#### Work request
When the line containing "## **The solution we bring to the table:**" is reached, include it and end there; set down verbatim every line before it, starting at the top of the records.
** Opening Records for this exercise block **
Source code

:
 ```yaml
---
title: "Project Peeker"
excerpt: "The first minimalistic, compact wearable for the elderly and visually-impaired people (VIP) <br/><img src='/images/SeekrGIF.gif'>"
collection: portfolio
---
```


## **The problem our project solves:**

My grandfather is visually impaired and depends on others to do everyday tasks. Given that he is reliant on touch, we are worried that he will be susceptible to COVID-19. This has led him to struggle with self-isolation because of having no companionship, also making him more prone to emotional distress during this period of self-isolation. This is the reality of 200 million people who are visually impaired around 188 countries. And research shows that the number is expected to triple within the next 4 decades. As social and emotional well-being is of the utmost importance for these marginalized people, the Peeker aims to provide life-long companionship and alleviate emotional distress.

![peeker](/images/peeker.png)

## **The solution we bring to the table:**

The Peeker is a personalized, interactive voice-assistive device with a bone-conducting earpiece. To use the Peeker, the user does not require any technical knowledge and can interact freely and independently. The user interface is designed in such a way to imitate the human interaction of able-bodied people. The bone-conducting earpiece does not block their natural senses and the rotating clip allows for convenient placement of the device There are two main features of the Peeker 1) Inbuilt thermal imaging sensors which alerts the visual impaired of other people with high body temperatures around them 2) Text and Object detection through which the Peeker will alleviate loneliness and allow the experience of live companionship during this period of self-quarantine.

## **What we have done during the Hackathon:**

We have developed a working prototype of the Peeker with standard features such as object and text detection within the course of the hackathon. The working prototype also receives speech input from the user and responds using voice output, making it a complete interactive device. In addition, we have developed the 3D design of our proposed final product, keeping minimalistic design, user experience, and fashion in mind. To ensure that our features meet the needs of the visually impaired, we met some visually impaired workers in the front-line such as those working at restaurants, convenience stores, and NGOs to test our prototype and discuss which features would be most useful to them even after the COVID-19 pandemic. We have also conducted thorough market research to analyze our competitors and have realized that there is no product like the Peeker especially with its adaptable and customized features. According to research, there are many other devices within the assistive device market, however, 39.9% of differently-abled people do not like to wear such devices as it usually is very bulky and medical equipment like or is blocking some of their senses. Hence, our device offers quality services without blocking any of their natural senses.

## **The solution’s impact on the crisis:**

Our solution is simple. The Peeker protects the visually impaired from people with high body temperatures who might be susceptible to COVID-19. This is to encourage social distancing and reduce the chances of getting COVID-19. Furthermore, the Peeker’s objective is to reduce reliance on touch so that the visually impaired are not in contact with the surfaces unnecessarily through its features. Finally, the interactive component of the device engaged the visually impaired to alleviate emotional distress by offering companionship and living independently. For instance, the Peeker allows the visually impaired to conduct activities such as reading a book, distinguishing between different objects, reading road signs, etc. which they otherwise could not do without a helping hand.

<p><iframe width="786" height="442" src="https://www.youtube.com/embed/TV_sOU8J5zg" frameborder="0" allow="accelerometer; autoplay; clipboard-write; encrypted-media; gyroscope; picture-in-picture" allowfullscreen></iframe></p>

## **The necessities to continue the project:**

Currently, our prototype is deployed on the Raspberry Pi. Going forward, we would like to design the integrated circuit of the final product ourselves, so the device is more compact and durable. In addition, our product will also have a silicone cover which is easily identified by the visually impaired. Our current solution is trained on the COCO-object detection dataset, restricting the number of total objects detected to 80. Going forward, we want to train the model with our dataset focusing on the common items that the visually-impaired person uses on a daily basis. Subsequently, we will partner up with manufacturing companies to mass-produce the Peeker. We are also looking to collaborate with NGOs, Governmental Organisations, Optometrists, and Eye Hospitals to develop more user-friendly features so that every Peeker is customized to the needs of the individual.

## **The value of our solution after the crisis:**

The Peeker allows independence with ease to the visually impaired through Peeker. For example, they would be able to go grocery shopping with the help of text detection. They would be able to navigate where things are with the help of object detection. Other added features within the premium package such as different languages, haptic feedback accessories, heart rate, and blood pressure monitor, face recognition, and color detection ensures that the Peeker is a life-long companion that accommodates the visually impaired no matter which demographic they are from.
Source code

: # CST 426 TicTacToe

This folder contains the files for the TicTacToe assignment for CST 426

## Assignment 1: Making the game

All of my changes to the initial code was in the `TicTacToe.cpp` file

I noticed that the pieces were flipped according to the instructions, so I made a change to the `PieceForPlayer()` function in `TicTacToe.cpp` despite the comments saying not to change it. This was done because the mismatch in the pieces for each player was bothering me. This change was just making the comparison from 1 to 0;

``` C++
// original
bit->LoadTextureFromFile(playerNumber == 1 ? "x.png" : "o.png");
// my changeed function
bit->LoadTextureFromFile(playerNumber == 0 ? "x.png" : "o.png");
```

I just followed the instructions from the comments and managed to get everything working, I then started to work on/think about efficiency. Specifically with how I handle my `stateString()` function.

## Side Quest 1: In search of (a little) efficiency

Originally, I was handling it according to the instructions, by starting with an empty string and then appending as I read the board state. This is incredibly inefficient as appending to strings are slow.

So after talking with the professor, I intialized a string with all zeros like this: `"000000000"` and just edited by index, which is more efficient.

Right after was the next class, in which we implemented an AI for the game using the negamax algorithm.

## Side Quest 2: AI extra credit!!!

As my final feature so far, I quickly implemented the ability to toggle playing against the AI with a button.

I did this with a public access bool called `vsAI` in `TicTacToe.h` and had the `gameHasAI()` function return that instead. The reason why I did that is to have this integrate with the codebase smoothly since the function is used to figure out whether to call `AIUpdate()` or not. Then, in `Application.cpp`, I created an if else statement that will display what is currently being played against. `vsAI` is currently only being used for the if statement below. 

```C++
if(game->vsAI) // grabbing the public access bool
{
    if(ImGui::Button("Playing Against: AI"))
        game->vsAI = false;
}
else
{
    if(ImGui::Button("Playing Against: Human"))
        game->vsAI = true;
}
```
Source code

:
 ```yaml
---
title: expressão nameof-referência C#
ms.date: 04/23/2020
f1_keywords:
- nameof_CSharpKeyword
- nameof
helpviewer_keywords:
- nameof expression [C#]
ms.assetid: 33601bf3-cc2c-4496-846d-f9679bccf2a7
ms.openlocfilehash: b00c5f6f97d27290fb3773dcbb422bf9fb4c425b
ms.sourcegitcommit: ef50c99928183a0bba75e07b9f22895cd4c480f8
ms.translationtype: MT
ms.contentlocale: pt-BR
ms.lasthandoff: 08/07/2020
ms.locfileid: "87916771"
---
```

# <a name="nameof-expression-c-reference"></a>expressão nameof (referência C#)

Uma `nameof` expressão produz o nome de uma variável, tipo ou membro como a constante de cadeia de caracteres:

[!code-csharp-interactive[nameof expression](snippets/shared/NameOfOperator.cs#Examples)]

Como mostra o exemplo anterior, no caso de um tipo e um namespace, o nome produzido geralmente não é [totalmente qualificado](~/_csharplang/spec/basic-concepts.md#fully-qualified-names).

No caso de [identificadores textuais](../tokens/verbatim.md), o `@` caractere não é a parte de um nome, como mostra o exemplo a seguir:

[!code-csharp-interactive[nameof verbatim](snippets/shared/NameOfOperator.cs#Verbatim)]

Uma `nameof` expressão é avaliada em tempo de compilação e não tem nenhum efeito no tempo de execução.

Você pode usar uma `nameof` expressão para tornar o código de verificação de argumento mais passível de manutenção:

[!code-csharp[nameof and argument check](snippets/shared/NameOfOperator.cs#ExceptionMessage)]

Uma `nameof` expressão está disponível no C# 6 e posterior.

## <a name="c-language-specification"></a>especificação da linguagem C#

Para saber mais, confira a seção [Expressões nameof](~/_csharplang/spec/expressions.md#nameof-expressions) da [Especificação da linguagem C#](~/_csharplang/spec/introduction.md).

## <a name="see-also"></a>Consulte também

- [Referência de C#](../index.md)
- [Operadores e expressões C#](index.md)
** Closing Records for this exercise block **
#### Your response
Source code

:
 ```yaml
---
title: "Project Peeker"
excerpt: "The first minimalistic, compact wearable for the elderly and visually-impaired people (VIP) <br/><img src='/images/SeekrGIF.gif'>"
collection: portfolio
---
```


## **The problem our project solves:**

My grandfather is visually impaired and depends on others to do everyday tasks. Given that he is reliant on touch, we are worried that he will be susceptible to COVID-19. This has led him to struggle with self-isolation because of having no companionship, also making him more prone to emotional distress during this period of self-isolation. This is the reality of 200 million people who are visually impaired around 188 countries. And research shows that the number is expected to triple within the next 4 decades. As social and emotional well-being is of the utmost importance for these marginalized people, the Peeker aims to provide life-long companionship and alleviate emotional distress.

![peeker](/images/peeker.png)

## **The solution we bring to the table:**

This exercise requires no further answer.